What this task involves
The answer is the set of lines that include "tree", copied from the data below.

Raw data
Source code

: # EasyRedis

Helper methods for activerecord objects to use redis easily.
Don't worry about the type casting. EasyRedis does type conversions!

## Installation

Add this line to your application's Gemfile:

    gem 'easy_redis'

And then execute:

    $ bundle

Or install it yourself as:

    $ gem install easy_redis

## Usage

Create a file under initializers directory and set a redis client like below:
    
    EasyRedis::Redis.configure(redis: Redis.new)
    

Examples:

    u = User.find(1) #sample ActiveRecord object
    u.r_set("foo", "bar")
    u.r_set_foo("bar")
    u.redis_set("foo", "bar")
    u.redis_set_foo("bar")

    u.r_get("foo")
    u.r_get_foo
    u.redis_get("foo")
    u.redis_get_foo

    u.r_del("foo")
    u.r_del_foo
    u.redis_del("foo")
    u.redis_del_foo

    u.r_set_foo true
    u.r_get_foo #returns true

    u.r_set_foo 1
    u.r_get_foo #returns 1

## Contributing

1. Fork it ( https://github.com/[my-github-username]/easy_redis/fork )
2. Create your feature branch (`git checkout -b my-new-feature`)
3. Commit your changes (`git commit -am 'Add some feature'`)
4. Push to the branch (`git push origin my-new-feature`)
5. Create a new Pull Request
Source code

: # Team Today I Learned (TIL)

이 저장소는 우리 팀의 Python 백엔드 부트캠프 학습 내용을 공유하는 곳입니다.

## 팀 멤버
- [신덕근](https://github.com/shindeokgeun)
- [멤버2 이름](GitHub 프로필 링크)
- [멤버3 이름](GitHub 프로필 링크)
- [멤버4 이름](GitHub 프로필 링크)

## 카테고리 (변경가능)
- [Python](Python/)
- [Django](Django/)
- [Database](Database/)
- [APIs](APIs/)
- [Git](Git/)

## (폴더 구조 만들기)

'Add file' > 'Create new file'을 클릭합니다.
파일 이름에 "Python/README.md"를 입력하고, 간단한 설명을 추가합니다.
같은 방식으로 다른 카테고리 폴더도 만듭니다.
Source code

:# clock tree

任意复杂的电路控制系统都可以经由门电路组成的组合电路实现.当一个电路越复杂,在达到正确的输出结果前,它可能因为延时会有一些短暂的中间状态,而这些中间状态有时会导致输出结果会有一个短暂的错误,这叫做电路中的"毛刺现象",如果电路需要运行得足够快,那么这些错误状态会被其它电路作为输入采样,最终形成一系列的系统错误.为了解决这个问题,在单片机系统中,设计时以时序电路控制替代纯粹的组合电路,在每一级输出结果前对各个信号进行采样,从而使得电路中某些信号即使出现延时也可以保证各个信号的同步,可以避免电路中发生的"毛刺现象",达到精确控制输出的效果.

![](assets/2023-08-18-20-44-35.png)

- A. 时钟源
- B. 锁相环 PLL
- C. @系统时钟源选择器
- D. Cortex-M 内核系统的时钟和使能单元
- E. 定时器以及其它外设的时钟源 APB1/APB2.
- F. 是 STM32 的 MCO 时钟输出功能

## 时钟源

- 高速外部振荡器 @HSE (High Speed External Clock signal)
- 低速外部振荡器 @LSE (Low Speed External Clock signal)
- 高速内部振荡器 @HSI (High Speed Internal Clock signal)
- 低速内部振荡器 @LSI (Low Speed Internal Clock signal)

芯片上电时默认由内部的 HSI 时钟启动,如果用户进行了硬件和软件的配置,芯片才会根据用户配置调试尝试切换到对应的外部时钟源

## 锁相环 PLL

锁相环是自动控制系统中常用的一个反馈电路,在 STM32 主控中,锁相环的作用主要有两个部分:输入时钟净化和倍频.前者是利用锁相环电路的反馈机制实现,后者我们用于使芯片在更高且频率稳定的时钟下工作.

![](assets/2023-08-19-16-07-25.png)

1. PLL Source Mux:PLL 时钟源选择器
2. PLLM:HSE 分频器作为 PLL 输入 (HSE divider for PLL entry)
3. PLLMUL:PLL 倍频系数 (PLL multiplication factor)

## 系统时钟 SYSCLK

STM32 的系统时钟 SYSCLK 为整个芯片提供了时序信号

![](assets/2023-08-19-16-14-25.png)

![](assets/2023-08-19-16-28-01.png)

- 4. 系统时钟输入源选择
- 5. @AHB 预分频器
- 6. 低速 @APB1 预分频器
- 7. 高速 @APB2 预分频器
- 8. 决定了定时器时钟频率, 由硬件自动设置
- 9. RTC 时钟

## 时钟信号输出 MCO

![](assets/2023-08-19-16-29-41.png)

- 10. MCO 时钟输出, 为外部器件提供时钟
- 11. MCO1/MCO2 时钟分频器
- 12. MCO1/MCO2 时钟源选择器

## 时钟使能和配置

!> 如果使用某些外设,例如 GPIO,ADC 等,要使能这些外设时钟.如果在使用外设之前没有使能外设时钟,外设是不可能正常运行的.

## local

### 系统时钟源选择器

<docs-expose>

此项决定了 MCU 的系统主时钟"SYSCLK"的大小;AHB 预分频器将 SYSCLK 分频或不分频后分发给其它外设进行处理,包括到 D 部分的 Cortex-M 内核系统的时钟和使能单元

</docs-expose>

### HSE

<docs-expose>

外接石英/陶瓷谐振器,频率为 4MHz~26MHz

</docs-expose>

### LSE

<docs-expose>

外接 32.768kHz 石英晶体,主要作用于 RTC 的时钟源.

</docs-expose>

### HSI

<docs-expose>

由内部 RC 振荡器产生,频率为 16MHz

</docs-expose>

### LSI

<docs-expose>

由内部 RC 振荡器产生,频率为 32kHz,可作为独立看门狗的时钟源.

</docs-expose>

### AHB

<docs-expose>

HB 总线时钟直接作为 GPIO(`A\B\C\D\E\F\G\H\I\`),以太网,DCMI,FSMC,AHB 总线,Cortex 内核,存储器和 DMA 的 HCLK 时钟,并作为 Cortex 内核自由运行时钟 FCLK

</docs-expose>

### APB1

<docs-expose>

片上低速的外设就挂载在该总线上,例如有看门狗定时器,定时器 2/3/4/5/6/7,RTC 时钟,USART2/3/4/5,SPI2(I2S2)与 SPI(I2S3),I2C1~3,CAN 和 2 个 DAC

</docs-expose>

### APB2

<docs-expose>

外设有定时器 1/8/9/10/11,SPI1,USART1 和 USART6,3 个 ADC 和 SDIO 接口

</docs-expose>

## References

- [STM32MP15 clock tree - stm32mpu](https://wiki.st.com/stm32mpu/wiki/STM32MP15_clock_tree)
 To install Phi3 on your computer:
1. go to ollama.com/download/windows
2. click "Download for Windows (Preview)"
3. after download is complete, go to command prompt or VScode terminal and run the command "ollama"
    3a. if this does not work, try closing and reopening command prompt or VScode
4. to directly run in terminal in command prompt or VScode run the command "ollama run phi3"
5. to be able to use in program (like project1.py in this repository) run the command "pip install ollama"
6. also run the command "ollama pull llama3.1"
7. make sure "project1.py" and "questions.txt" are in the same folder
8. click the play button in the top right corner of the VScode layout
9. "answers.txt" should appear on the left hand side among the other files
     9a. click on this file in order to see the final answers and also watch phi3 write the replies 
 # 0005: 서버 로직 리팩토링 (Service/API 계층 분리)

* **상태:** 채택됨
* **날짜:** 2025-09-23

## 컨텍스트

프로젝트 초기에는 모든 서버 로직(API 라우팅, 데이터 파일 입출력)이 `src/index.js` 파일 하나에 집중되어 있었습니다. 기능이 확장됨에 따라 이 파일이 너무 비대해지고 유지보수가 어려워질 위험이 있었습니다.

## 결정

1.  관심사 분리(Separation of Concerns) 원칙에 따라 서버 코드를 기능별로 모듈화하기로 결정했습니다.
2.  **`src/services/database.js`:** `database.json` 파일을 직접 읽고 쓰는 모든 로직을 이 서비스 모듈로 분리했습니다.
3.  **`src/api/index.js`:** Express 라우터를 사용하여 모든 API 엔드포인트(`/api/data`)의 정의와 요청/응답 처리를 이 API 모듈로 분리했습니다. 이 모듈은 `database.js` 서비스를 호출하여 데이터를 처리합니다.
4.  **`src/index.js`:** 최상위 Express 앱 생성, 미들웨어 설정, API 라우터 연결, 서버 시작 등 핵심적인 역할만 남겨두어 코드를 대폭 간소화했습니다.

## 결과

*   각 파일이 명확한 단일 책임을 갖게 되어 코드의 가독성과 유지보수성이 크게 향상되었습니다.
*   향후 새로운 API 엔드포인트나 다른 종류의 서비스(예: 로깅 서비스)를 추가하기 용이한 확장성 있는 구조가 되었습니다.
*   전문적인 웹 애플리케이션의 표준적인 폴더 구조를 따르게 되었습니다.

Response area
:# clock tree
- [STM32MP15 clock tree - stm32mpu](https://wiki.st.com/stm32mpu/wiki/STM32MP15_clock_tree)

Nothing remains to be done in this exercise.